This page it to discuss connections from RHQ to AS7. There are currently some discrepancies in the underlying model of AS 7 vs RHQ ,as well as additional requirements from the RHQ side.
RHQ uses a model where on a host (=platform) an agent is installed, which detects resources on the platform and also monitors them (along with platform-specific resources like disk space or free memory).
AS7 on the other side has an internal model as a tree, where nodes represent resources, that can have attributes and child nodes. The mapping to RHQ resources can not be done 1:1 in many cases, as the AS7 resources (in the model) are much more lightweight than their RHQ counterpart.
AS7 has two modes of operation:
- Standalone, like previous AS servers
- Domain mode, where a domain controller controls many managed servers
Both modes come with a management API, that runs on a separate port (and possibly interface) in the server. Two options are available
- Port 9999 with the DMR (dynamic model representation) transport protocol
- Port 9990/management with JSON over http
For the RHQ plugin I have chosen the JSON port, as this means that there are no dependencies of the plugin on any JBossAS classes. Through the detyped nature of the management interface, the dependencies are minimal anyway, but it is important not to run into classloading hell, as it was the case with AS5 especially. Most of the JSON stuff is encapsulated in org.rhq.plugins.jbossas7.json.* and org.rhq.plugins.jbossas7.AS*Connection - so if the need to switch over to DMR arises, the impact should be limited.
Nodes in the AS7 tree are represented as list of type=name pairs like e.g.
The AS7 api lists for each resource a set of available operations. If you are using the AS7-CLI (bin/jboss-admin.sh) you can type a colon and then the tab-key to see the operations available. Otherwise you can issue the :read-operation-names operation to get a list of operations and the :read-operation-description(name=xxx) operation to get the parameters. To just list the attributes of a node use :read-resource.
The RHQ agent talks through the AS7-Plugin with the server. The server gets auto-detected. If you want to support more than one server, you need to take all of them into inventory and then e.g. group them together, just like with AS4, 5 and 6.

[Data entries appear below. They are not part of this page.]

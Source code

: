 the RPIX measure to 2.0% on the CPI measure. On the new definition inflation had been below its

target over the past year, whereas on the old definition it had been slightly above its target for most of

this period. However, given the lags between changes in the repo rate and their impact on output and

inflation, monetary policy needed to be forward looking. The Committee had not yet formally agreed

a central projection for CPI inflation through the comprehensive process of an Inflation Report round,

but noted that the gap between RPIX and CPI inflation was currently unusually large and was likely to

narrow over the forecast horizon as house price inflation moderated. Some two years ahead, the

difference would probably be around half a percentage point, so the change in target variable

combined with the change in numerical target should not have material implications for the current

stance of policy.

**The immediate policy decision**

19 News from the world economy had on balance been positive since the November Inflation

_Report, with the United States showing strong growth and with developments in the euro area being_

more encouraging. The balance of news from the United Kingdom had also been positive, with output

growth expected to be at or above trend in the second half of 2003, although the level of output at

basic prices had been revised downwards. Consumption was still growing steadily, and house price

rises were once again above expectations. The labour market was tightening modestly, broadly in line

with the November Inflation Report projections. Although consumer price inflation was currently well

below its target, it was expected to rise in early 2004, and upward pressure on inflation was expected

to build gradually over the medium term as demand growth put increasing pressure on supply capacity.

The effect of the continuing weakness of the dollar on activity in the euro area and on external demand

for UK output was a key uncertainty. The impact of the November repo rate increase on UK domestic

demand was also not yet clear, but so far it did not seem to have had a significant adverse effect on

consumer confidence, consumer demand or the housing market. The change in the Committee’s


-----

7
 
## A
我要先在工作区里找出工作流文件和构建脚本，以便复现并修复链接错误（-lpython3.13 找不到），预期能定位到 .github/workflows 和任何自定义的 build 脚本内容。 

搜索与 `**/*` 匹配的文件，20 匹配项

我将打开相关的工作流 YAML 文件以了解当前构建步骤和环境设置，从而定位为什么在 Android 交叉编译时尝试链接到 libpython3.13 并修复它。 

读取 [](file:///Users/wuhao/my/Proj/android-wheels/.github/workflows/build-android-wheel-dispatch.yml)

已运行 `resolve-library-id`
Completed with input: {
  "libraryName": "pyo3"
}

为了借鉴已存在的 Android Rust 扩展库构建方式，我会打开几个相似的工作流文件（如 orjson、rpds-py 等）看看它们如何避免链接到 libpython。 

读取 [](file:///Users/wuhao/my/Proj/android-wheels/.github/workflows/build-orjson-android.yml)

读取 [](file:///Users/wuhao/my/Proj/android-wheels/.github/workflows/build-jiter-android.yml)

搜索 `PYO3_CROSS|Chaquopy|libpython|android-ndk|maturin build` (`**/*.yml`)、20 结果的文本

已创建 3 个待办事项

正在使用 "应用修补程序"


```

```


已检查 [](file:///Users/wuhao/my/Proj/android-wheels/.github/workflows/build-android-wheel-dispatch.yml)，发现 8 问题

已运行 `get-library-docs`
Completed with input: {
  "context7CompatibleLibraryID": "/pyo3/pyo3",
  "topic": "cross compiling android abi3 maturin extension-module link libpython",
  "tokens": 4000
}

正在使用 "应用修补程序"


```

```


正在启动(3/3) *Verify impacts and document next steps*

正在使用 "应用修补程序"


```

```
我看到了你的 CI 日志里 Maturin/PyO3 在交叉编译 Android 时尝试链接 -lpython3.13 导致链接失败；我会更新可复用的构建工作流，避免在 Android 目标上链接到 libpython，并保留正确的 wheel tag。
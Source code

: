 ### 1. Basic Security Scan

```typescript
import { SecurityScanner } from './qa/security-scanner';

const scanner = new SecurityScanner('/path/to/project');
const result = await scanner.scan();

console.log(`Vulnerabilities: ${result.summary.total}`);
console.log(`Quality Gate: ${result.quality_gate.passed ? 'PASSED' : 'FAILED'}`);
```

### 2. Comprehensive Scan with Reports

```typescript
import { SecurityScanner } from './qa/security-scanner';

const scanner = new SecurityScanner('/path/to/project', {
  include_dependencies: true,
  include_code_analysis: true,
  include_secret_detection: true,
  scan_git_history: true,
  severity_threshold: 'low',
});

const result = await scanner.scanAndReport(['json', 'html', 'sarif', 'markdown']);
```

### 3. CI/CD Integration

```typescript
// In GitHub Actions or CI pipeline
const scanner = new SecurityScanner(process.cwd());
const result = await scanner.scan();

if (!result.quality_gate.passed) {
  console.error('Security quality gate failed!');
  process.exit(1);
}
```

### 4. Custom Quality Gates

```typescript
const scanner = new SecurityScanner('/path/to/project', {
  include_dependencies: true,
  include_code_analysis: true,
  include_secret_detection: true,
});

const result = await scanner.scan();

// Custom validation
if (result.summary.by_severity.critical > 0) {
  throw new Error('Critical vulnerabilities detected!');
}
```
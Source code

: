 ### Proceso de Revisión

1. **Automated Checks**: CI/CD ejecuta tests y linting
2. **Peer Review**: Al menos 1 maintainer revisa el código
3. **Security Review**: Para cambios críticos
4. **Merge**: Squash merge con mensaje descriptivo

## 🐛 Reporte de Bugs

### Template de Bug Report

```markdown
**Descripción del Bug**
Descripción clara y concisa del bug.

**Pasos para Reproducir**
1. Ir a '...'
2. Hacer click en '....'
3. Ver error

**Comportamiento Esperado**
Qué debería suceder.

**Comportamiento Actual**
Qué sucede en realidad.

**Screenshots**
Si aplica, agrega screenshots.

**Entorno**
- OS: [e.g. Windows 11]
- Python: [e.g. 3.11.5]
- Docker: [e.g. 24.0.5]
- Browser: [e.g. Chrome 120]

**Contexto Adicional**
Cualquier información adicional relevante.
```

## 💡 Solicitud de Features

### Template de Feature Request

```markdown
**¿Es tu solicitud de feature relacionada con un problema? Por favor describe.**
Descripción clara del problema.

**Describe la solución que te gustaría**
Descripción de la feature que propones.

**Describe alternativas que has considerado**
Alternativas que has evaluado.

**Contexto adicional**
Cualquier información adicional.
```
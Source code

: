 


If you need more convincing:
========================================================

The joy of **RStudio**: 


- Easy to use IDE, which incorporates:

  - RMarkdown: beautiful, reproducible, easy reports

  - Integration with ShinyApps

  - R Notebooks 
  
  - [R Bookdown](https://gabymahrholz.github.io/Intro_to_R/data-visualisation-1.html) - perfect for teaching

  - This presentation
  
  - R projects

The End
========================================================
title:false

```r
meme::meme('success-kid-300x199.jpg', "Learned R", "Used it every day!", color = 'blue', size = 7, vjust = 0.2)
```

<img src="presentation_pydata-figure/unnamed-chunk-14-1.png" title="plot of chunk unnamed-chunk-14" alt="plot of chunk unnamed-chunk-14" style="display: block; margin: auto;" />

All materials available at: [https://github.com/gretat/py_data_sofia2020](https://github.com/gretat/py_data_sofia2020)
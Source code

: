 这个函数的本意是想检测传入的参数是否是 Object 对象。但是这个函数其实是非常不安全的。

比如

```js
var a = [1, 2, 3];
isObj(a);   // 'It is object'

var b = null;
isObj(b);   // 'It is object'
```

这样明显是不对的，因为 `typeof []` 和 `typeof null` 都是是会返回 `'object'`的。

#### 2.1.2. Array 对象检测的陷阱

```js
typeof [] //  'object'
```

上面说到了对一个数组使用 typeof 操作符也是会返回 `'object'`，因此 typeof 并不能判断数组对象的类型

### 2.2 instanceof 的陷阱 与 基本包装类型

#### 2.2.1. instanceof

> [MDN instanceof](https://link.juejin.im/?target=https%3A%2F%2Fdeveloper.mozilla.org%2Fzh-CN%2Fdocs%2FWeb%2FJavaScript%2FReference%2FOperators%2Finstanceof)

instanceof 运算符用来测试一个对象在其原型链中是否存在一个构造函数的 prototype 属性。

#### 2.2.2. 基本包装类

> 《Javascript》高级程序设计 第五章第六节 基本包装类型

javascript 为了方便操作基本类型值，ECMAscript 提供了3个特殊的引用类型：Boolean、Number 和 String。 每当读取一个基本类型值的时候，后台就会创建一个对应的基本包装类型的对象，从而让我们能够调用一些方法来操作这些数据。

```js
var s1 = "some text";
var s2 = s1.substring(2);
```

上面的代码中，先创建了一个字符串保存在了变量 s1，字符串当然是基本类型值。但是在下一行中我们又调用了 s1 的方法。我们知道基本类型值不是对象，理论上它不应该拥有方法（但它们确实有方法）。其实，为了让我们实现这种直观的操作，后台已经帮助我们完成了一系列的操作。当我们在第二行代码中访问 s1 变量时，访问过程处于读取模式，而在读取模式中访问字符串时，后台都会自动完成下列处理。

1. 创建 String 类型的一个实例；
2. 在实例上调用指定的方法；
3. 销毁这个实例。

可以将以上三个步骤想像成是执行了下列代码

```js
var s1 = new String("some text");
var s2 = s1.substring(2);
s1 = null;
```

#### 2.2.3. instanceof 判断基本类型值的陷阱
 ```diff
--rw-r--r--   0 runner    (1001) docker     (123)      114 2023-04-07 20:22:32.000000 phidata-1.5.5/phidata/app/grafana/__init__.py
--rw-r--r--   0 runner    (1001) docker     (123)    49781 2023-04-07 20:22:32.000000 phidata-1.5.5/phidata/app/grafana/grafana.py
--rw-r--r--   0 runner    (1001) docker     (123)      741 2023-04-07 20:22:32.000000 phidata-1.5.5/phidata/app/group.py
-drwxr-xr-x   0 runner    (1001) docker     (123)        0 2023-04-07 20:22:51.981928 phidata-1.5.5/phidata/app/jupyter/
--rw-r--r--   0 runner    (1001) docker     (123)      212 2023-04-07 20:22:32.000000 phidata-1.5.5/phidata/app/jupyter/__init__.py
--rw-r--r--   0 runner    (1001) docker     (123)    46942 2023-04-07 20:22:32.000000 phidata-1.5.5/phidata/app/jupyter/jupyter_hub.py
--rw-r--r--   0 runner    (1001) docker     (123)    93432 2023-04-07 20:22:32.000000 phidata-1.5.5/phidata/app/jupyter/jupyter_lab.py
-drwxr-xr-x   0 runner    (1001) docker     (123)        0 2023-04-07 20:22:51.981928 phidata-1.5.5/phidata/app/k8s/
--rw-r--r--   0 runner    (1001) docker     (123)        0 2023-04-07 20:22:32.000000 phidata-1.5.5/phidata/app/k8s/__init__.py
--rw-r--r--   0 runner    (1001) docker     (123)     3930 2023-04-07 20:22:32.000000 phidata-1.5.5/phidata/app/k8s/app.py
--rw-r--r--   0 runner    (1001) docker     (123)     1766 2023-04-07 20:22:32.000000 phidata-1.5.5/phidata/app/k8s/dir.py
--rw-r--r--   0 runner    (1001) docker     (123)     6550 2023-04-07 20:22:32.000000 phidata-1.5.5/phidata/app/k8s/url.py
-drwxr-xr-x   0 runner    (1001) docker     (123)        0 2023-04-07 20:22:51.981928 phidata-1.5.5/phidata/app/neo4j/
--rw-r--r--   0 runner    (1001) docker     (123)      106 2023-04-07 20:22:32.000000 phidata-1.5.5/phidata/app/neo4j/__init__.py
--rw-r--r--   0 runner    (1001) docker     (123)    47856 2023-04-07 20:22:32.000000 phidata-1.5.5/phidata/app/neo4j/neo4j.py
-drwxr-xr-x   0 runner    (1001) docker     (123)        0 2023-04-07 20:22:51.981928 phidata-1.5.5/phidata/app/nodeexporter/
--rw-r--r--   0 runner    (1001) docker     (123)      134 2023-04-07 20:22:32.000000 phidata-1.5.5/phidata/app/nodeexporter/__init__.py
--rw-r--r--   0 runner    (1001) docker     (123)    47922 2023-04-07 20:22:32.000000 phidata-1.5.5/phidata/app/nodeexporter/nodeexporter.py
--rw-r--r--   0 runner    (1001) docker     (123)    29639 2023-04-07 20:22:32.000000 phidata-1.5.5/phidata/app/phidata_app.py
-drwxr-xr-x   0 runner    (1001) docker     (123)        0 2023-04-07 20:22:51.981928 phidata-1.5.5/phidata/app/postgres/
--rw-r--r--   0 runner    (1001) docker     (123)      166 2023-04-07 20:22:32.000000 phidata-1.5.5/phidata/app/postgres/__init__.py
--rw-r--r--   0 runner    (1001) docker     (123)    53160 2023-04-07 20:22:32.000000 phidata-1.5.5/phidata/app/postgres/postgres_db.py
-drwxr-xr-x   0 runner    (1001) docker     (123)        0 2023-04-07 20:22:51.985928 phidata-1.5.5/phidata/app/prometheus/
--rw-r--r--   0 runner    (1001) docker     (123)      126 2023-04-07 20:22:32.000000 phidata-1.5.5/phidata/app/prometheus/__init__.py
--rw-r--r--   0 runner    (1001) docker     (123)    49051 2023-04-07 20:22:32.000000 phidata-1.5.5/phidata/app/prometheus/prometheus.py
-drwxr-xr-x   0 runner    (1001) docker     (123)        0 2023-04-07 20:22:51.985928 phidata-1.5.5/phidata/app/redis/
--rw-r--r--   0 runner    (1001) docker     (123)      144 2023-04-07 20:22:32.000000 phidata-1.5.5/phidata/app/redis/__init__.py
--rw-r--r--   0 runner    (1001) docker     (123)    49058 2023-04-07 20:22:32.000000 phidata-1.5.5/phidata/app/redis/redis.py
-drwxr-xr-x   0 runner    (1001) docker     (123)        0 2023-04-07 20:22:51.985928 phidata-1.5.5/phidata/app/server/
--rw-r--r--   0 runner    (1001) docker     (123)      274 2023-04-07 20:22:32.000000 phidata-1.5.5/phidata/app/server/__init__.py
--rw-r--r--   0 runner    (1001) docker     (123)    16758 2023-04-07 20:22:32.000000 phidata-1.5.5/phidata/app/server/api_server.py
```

The setup of resources within a AS 7 "domain" is a lot different then all we know within the classical AS releases before.
A domain can host and manage multiple servers on multiple platforms. All servers in a domain come from the same server family (meaning all being AS 7, but not e.g. AS 6 or AS 8).
In addition to the actual server processes, there is a host controller (HC) per platform that controls the servers on this platform. One platform hosts the domain controller (DC), which is the authoritative source for all configuration information in the whole domain. Clients (like a command line interface, the admin console or RHQ) talk to the domain controller (only) to obtain runtime state or to trigger configuration changes.
The domain controller then relays those requests to the appropriate host controllers which relay them to the individual server instances.
This indirection through the DomainController (DC) has the issue with current RHQ, that it hides the individual AS instances behind the DC and shows them
- as child resources of the DC
- on the same platform of the DC
which has the implication that the RHQ administrator does not see which platform hosts which AS and also can not easily get the logical connection between platform and server (e.g. for alerting).
|This mismatch is also present in other scenarios where e.g. network devices (routers, switches) are monitored from one agent via SNMP or when the Nagios plugin is talking to a nagios server that is then talking to many resources and hosts that have no RHQ agent installed.|
The decision here is that for a domain where several platforms are involved, RHQ requires that on each platform an agent is running in order to detect the local host controller and the hosts managed on that platform. Nevertheless, all commands that change configurations need to be issued on the domain controller.
The other issue here may be for monitoring where it is needed to quickly pull metric data from many metrics on many resources.
In this case the connection is directly made to the host controller on the host, where the managed server resides.
All servers within a domain belong to one server-group. Server-groups form sets of servers with (mostly) identical configuration
In above graphic there are three server groups defined with 2,3,4 servers respectively.
Deployment of content into servers is a multi-step process; especially on domain level.
In the Domain, content ( jars, wars, ears, sars, ... ) are not put into a deploy directory,
- Uploaded to the DC
- Added to /deployments on the DC
- added to server-group on the DC
- If enabled=true, this will make the content available on all the hosts of the server-group
It is possible to create complex deployment plans with order of deployments and rules for rollback and so on
For deployments on a Standalone server, there is still the possibility to drop them into a designated folder, but as the same api calls as described (except for adding to a server group) can be used, the same code path will in fact be used.